[Task data]:

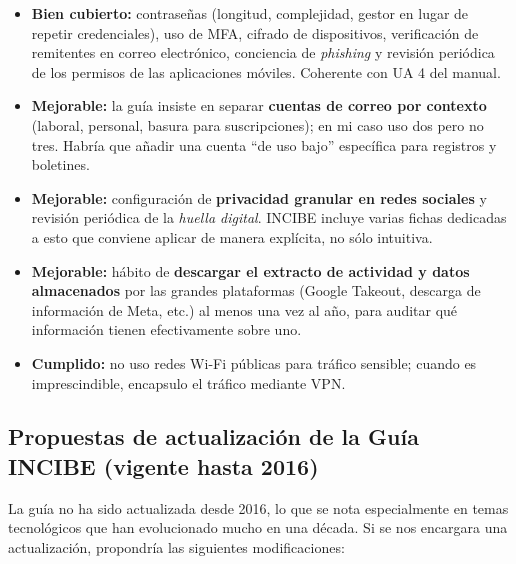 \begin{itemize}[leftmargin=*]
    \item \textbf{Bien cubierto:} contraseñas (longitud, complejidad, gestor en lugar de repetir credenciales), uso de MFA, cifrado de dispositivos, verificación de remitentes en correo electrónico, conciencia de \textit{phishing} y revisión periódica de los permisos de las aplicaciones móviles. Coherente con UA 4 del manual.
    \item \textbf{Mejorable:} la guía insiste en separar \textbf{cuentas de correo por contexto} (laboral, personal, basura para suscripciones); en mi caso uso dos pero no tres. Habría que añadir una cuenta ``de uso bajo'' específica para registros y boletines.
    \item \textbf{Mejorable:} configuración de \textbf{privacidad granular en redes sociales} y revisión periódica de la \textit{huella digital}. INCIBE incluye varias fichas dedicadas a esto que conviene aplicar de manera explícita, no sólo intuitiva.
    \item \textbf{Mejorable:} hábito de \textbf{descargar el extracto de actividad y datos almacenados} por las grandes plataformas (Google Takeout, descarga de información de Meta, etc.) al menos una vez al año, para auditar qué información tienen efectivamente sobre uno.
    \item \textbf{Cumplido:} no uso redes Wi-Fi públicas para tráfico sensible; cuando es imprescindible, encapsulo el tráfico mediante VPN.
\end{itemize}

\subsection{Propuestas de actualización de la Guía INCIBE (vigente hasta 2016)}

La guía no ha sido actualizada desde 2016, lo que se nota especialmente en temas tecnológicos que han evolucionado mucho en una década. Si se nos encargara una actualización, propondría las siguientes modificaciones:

[Your goal]: Wherever a line in the entries holds "actualización", copy that line.

[Task response]:
\subsection{Propuestas de actualización de la Guía INCIBE (vigente hasta 2016)}
La guía no ha sido actualizada desde 2016, lo que se nota especialmente en temas tecnológicos que han evolucionado mucho en una década. Si se nos encargara una actualización, propondría las siguientes modificaciones:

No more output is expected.